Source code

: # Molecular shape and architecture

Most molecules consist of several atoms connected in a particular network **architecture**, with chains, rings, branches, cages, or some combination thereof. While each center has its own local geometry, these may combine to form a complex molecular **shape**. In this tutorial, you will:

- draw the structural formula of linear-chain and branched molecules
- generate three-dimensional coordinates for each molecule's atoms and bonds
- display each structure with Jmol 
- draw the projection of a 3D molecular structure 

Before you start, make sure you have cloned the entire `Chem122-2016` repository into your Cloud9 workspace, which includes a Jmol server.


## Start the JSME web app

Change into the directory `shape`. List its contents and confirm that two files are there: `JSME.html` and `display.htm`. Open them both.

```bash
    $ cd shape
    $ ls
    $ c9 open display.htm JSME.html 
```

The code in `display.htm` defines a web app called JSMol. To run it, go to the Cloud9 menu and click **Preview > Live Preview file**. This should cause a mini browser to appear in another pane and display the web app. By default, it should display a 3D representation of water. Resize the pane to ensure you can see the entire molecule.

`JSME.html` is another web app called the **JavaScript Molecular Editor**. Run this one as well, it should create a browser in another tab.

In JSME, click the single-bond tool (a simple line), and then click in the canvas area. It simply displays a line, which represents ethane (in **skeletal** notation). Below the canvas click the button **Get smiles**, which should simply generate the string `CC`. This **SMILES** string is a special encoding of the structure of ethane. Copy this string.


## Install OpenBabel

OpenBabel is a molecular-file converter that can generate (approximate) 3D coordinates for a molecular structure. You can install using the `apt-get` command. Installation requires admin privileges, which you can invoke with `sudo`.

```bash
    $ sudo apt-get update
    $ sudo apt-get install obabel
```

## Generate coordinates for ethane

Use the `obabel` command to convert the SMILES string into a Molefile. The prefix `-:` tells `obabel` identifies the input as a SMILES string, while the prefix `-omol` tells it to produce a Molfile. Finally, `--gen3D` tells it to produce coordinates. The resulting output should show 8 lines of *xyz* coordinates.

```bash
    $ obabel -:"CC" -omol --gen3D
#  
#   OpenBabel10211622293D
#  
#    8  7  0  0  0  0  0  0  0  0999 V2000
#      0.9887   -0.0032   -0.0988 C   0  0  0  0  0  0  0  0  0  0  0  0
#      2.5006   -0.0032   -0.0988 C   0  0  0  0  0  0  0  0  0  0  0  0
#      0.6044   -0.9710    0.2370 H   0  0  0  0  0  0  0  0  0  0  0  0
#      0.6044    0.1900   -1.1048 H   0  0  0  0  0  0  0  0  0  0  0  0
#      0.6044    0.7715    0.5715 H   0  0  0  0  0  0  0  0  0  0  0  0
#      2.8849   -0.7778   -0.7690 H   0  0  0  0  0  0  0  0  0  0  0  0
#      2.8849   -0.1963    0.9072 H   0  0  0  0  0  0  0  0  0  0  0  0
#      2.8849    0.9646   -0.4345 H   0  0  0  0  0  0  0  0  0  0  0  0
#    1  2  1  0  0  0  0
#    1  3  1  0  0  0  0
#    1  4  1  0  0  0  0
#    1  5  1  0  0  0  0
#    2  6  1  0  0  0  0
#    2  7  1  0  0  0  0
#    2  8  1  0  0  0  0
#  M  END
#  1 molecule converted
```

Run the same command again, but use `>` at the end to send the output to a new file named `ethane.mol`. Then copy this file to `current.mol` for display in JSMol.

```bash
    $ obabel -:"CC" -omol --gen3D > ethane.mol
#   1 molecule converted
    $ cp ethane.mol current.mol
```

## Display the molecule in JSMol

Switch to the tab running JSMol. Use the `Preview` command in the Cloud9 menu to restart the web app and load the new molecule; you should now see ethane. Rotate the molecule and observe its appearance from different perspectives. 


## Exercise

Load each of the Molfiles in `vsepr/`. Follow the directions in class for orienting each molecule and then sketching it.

----

◆ What to produce ◆
Please repeat all the records above exactly as they appear.

◆ Your response ◆
Source code

: # Molecular shape and architecture

Most molecules consist of several atoms connected in a particular network **architecture**, with chains, rings, branches, cages, or some combination thereof. While each center has its own local geometry, these may combine to form a complex molecular **shape**. In this tutorial, you will:

- draw the structural formula of linear-chain and branched molecules
- generate three-dimensional coordinates for each molecule's atoms and bonds
- display each structure with Jmol 
- draw the projection of a 3D molecular structure 

Before you start, make sure you have cloned the entire `Chem122-2016` repository into your Cloud9 workspace, which includes a Jmol server.


## Start the JSME web app

Change into the directory `shape`. List its contents and confirm that two files are there: `JSME.html` and `display.htm`. Open them both.

```bash
    $ cd shape
    $ ls
    $ c9 open display.htm JSME.html 
```

The code in `display.htm` defines a web app called JSMol. To run it, go to the Cloud9 menu and click **Preview > Live Preview file**. This should cause a mini browser to appear in another pane and display the web app. By default, it should display a 3D representation of water. Resize the pane to ensure you can see the entire molecule.

`JSME.html` is another web app called the **JavaScript Molecular Editor**. Run this one as well, it should create a browser in another tab.

In JSME, click the single-bond tool (a simple line), and then click in the canvas area. It simply displays a line, which represents ethane (in **skeletal** notation). Below the canvas click the button **Get smiles**, which should simply generate the string `CC`. This **SMILES** string is a special encoding of the structure of ethane. Copy this string.


## Install OpenBabel

OpenBabel is a molecular-file converter that can generate (approximate) 3D coordinates for a molecular structure. You can install using the `apt-get` command. Installation requires admin privileges, which you can invoke with `sudo`.

```bash
    $ sudo apt-get update
    $ sudo apt-get install obabel
```

## Generate coordinates for ethane

Use the `obabel` command to convert the SMILES string into a Molefile. The prefix `-:` tells `obabel` identifies the input as a SMILES string, while the prefix `-omol` tells it to produce a Molfile. Finally, `--gen3D` tells it to produce coordinates. The resulting output should show 8 lines of *xyz* coordinates.

```bash
    $ obabel -:"CC" -omol --gen3D
#  
#   OpenBabel10211622293D
#  
#    8  7  0  0  0  0  0  0  0  0999 V2000
#      0.9887   -0.0032   -0.0988 C   0  0  0  0  0  0  0  0  0  0  0  0
#      2.5006   -0.0032   -0.0988 C   0  0  0  0  0  0  0  0  0  0  0  0
#      0.6044   -0.9710    0.2370 H   0  0  0  0  0  0  0  0  0  0  0  0
#      0.6044    0.1900   -1.1048 H   0  0  0  0  0  0  0  0  0  0  0  0
#      0.6044    0.7715    0.5715 H   0  0  0  0  0  0  0  0  0  0  0  0
#      2.8849   -0.7778   -0.7690 H   0  0  0  0  0  0  0  0  0  0  0  0
#      2.8849   -0.1963    0.9072 H   0  0  0  0  0  0  0  0  0  0  0  0
#      2.8849    0.9646   -0.4345 H   0  0  0  0  0  0  0  0  0  0  0  0
#    1  2  1  0  0  0  0
#    1  3  1  0  0  0  0
#    1  4  1  0  0  0  0
#    1  5  1  0  0  0  0
#    2  6  1  0  0  0  0
#    2  7  1  0  0  0  0
#    2  8  1  0  0  0  0
#  M  END
#  1 molecule converted
```

Run the same command again, but use `>` at the end to send the output to a new file named `ethane.mol`. Then copy this file to `current.mol` for display in JSMol.

```bash
    $ obabel -:"CC" -omol --gen3D > ethane.mol
#   1 molecule converted
    $ cp ethane.mol current.mol
```

## Display the molecule in JSMol

Switch to the tab running JSMol. Use the `Preview` command in the Cloud9 menu to restart the web app and load the new molecule; you should now see ethane. Rotate the molecule and observe its appearance from different perspectives. 


## Exercise

Load each of the Molfiles in `vsepr/`. Follow the directions in class for orienting each molecule and then sketching it.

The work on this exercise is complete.